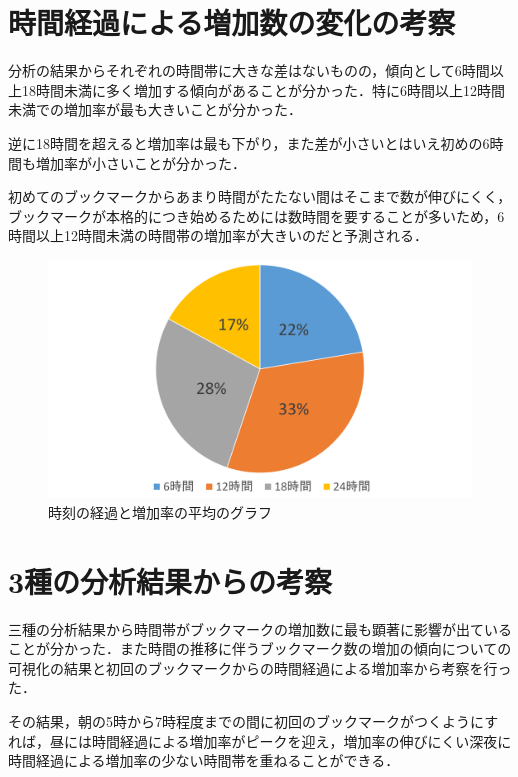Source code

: \newpage

\section{時間経過による増加数の変化の考察}
分析の結果からそれぞれの時間帯に大きな差はないものの，傾向として6時間以上18時間未満に多く増加する傾向があることが分かった．特に6時間以上12時間未満での増加率が最も大きいことが分かった．\par
逆に18時間を超えると増加率は最も下がり，また差が小さいとはいえ初めの6時間も増加率が小さいことが分かった．\par
初めてのブックマークからあまり時間がたたない間はそこまで数が伸びにくく，ブックマークが本格的につき始めるためには数時間を要することが多いため，6時間以上12時間未満の時間帯の増加率が大きいのだと予測される．

\begin{figure}[htb]
\centering
\includegraphics[width=15cm]{en.pdf}
\caption{時刻の経過と増加率の平均のグラフ}\label{en}
\end{figure}

\newpage

\section{3種の分析結果からの考察}
三種の分析結果から時間帯がブックマークの増加数に最も顕著に影響が出ていることが分かった．また時間の推移に伴うブックマーク数の増加の傾向についての可視化の結果と初回のブックマークからの時間経過による増加率から考察を行った．\par
その結果，朝の5時から7時程度までの間に初回のブックマークがつくようにすれば，昼には時間経過による増加率がピークを迎え，増加率の伸びにくい深夜に時間経過による増加率の少ない時間帯を重ねることができる．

——

INSTRUCTIONS TO FOLLOW: For this exercise, please retype exactly the lines in the listing from the line with "分析の結果からそれぞれの時間" through its last line, both ends included.

SOLUTION FOR THIS PROBLEM:
分析の結果からそれぞれの時間帯に大きな差はないものの，傾向として6時間以上18時間未満に多く増加する傾向があることが分かった．特に6時間以上12時間未満での増加率が最も大きいことが分かった．\par
逆に18時間を超えると増加率は最も下がり，また差が小さいとはいえ初めの6時間も増加率が小さいことが分かった．\par
初めてのブックマークからあまり時間がたたない間はそこまで数が伸びにくく，ブックマークが本格的につき始めるためには数時間を要することが多いため，6時間以上12時間未満の時間帯の増加率が大きいのだと予測される．

\begin{figure}[htb]
\centering
\includegraphics[width=15cm]{en.pdf}
\caption{時刻の経過と増加率の平均のグラフ}\label{en}
\end{figure}

\newpage

\section{3種の分析結果からの考察}
三種の分析結果から時間帯がブックマークの増加数に最も顕著に影響が出ていることが分かった．また時間の推移に伴うブックマーク数の増加の傾向についての可視化の結果と初回のブックマークからの時間経過による増加率から考察を行った．\par
その結果，朝の5時から7時程度までの間に初回のブックマークがつくようにすれば，昼には時間経過による増加率がピークを迎え，増加率の伸びにくい深夜に時間経過による増加率の少ない時間帯を重ねることができる．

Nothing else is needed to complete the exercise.